Rachel Baldwin firstname.lastname@example.org
December 1, 2013
CHARLESTON - A convicted drug dealer who has been released from federal prison until a final decision is made in his case will soon have his day in court.
George Ruben White, 65, of Delbarton, had entered guilty pleas in April to charges of possession of oxycodone with intent to deliver and possession of morphine with intent to deliver, and was sentenced in May to a prison term of 1-15 years on both counts, which were set to run concurrently. He was given credit for the 120 days he had already served on home confinement.
The case has been at the center of a federal investigation into corrupt politics in Mingo County for several months now, as facts were uncovered that indicate White may have been targeted by former Sheriff Eugene Crum, stemming from a debt he owed to the defendant.
A hearing is scheduled for 2 p.m. Dec. 3 at the Mingo County Courthouse before Circuit Judge John Cummings, who was appointed to serve in that position following the resignation of former Judge Michael Thornsbury. Boone County Prosecuting Attorney Keith Randolph was appointed to represent the state in this matter.
Counsel for the defendant filed a motion to throw out the charges based on a 2006 Supreme Court decision in the case of United States vs. Gonzales-Lopez, which states that wrongly depriving an attorney of his counsel of choice means his conviction can be reversed.

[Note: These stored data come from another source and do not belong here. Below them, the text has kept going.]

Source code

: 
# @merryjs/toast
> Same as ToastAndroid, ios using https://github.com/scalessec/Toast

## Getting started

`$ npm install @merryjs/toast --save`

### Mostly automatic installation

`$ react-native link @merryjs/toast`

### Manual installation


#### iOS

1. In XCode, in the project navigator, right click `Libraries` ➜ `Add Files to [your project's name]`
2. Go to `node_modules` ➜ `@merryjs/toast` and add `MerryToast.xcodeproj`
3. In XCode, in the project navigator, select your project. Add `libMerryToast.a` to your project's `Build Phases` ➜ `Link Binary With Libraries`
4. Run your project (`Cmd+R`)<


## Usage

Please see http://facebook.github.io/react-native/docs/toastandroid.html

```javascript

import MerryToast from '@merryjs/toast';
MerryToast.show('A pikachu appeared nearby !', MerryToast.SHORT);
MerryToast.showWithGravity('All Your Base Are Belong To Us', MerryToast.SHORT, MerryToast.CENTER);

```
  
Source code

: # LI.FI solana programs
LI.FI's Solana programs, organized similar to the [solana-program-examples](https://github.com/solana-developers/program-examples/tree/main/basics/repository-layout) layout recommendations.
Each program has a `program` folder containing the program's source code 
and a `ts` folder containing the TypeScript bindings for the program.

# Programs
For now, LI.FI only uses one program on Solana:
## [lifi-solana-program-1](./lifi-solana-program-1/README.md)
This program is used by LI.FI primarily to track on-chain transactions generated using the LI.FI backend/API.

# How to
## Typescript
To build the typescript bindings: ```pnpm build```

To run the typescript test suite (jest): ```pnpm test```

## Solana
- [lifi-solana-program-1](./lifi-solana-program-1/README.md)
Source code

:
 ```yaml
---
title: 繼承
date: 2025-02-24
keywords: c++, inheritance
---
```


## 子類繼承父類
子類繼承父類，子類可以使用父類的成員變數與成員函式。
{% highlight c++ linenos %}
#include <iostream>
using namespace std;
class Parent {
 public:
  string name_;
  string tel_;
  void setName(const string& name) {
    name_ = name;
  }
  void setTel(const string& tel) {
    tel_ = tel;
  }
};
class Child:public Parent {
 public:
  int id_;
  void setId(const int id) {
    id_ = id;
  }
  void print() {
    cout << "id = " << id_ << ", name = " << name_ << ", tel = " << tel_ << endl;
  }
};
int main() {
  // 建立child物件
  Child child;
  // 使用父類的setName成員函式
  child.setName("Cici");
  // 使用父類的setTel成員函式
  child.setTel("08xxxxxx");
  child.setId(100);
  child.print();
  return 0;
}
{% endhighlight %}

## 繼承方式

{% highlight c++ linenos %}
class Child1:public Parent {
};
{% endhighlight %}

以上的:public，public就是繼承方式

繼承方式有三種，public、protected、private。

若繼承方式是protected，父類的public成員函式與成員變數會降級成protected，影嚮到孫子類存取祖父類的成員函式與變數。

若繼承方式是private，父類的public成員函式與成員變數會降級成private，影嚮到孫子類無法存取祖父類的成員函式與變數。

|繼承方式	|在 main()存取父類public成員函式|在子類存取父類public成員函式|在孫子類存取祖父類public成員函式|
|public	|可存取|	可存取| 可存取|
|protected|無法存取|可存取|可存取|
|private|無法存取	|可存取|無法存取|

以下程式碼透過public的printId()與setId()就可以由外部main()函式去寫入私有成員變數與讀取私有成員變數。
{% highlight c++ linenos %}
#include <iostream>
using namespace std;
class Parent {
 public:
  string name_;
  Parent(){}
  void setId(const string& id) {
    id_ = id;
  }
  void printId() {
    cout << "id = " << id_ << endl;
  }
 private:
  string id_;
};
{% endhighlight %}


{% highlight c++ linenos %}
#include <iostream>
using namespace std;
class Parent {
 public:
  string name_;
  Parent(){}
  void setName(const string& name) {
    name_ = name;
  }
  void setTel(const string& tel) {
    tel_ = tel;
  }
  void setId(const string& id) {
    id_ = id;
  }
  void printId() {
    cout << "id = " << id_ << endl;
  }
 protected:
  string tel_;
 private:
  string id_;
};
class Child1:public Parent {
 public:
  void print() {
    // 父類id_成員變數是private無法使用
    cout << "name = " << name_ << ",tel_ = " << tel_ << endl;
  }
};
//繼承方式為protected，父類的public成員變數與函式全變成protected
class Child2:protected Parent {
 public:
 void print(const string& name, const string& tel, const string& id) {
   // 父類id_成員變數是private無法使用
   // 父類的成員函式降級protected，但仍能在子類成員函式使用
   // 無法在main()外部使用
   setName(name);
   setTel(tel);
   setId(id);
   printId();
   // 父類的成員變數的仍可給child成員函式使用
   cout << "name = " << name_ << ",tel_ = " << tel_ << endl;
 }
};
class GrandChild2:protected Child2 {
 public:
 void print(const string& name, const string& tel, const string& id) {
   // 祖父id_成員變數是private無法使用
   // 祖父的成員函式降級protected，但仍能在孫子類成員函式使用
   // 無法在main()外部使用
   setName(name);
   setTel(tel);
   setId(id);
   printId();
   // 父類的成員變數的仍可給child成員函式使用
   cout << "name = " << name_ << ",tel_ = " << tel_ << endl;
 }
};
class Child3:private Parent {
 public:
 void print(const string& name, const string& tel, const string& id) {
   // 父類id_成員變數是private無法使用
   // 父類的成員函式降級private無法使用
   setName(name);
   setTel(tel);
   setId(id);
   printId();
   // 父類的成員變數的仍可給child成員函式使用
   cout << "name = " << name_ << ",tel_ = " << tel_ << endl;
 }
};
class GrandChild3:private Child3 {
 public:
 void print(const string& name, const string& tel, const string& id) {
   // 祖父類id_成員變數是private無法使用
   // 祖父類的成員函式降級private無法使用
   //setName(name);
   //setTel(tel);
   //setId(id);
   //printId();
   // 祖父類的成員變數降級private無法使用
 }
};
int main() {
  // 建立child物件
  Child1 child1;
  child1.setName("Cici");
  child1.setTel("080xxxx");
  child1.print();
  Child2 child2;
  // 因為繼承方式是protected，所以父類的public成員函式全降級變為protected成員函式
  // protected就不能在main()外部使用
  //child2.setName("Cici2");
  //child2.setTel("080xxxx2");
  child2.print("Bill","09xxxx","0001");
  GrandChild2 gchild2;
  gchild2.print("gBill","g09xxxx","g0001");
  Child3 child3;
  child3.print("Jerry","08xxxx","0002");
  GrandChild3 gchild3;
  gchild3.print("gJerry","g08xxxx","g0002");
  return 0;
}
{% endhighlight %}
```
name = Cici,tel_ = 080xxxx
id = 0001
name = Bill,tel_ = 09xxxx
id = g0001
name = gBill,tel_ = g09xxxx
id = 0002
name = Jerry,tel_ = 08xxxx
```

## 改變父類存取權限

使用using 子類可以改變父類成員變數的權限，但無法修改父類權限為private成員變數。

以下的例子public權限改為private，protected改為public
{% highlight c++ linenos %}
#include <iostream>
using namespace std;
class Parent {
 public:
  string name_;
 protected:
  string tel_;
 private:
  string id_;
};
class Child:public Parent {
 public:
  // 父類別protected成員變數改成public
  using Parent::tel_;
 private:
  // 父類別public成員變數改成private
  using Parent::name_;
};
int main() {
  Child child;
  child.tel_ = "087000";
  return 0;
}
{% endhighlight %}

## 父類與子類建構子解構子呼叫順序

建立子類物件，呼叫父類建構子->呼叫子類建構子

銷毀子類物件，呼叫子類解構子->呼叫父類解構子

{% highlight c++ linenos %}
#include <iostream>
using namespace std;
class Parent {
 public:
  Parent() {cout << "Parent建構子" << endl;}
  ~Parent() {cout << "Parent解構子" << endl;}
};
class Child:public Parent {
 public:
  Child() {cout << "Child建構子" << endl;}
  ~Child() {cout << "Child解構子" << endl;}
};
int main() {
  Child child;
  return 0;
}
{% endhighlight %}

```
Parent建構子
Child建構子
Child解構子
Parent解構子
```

Cummings released White from the Huttonsville Correctional Center on Nov. 15, when the petition filed by Williamson attorney Ron Rumora on Oct. 31 is heard and a ruling is made.
The defendant was the owner/operator of White’s Signs and had furnished Crum with campaign signs and other items utilized during his 2012 run for office and, according to the defendant, the bill was never paid. Crum allegedly owed White $3,000. Federal investigators believe Crum targeted White, who was known to him as a drug dealer, and arranged for an undercover informant to make a drug buy. Crum then used this information to obtain an indictment against him.
After he was taken into custody White was represented by Attorney Charles “Butch” West, who arranged for his client to speak with the FBI concerning allegations that he had, on more than one occasion, sold prescription pain pills to Crum while he was serving as a Mingo County magistrate.
According to federal documents, when the sheriff became privy to what White was alleging he approached other officials, including former Commissioner David Baisden and former Prosecuting Attorney Michael Sparks, who are said to have helped devise a scheme to keep White quiet. They enlisted the assistance of White’s brother and told the defendant that if he stopped talking to investigators, fired West and hired an attorney that was favored by them as well as by former Thornsbury, he would receive a lighter sentence. White then fired West and hired Rumora.
Two former officials have already entered pleas relating to this case. Sparks pleaded guilty to a misdemeanor charge of depriving White of his constitutional rights and Thornsbury pleaded to a felony charge of the same offense. Sparks faces a possible sentence of up to one year in prison when he goes before the judge next Feb. 24, and Thornsbury is looking at 3-10 years behind bars when he is sentenced on Jan. 13.